**Try it**
Consider the entries below. Count the lines holding the string "mechanisms" and state the number only.

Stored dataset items
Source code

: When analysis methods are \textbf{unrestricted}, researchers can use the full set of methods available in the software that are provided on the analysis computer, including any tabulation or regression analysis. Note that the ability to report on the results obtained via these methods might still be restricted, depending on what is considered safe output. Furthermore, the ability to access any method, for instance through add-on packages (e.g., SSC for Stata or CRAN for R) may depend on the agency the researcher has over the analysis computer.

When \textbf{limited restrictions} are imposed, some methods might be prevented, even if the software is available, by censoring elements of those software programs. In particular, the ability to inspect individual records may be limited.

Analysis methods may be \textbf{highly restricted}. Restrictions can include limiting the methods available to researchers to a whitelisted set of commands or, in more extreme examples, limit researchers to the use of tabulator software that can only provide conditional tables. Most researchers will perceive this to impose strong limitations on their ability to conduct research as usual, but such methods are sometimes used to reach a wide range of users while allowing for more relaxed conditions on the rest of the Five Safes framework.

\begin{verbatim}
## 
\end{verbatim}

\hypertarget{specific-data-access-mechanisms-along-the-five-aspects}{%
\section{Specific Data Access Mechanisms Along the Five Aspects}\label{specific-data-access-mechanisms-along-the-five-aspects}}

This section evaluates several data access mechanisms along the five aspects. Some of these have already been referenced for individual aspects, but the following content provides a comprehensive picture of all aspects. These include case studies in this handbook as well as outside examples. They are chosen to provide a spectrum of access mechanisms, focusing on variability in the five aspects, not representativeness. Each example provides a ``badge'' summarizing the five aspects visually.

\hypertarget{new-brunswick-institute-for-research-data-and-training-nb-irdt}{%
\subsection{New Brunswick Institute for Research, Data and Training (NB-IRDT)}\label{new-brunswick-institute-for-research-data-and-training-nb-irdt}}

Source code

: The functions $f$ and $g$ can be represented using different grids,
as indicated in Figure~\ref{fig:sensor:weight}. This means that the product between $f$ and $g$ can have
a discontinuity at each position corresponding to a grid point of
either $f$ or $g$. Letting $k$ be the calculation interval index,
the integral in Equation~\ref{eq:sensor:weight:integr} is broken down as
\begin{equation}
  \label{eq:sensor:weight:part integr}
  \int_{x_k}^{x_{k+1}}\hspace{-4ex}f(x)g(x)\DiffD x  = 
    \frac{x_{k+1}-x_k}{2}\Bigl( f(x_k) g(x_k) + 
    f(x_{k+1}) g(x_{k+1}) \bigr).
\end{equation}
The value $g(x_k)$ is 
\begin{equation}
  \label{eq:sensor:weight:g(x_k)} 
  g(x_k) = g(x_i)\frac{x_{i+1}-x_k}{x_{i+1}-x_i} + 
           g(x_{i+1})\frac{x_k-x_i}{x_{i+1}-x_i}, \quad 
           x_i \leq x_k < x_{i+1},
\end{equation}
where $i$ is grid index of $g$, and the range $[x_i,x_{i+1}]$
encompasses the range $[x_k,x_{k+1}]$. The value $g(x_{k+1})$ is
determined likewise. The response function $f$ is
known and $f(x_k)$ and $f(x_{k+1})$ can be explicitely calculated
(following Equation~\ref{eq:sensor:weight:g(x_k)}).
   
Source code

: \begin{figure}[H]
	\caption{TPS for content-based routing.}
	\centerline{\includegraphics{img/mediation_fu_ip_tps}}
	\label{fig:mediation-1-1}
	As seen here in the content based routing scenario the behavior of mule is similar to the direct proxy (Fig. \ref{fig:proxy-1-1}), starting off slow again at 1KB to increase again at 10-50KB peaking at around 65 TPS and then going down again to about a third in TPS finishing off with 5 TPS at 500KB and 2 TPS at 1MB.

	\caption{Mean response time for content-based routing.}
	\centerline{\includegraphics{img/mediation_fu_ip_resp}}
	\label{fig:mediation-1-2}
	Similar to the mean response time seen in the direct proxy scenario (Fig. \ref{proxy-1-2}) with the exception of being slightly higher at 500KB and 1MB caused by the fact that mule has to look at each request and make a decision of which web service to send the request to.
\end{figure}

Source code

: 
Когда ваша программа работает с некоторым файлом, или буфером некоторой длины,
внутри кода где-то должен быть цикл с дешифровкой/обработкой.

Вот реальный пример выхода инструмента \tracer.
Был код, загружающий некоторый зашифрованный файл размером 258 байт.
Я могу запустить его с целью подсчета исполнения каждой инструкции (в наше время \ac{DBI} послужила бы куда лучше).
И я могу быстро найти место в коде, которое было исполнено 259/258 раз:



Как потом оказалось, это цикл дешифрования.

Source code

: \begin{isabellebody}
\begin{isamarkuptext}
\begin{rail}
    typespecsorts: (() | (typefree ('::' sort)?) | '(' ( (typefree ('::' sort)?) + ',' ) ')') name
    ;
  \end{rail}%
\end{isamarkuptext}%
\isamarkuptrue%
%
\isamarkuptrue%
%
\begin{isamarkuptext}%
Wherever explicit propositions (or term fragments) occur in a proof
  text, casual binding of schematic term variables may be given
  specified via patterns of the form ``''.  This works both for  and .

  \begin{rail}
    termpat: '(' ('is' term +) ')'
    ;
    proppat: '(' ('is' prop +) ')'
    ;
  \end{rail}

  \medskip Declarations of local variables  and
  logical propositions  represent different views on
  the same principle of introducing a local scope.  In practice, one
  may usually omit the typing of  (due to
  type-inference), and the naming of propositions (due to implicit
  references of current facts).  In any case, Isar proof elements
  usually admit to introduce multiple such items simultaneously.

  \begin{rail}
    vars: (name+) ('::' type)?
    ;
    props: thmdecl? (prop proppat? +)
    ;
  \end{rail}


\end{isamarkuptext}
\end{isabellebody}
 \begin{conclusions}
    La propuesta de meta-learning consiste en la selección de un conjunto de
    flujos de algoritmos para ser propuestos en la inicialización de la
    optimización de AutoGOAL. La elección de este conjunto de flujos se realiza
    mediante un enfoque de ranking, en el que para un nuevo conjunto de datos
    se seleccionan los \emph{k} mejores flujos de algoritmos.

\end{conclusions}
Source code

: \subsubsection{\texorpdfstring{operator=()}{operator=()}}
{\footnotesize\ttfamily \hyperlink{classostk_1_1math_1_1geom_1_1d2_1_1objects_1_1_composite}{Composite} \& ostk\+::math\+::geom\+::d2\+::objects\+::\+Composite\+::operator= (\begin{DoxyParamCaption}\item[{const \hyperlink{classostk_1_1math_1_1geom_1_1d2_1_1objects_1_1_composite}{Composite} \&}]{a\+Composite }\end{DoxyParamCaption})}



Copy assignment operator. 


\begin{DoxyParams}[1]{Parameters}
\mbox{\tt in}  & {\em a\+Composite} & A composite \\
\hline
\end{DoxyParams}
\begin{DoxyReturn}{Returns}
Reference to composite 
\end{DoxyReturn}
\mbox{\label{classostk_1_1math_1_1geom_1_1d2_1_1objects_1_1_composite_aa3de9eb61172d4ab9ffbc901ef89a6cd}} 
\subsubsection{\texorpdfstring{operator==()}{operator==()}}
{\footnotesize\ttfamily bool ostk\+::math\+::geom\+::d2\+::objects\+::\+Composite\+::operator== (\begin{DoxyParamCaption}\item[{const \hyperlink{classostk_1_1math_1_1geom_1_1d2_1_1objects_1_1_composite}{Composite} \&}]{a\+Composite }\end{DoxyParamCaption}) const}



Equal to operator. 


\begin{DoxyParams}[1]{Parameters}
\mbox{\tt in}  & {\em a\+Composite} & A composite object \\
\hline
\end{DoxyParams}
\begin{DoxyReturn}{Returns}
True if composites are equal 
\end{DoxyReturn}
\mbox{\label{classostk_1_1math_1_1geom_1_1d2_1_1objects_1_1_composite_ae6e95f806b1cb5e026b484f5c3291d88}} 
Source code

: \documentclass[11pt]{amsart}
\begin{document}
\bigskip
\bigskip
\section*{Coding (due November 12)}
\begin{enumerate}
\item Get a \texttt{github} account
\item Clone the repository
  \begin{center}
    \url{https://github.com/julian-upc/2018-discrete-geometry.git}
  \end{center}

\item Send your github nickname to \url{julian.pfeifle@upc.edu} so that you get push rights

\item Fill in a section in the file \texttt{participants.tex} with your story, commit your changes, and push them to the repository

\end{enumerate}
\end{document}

**Exercise result**
3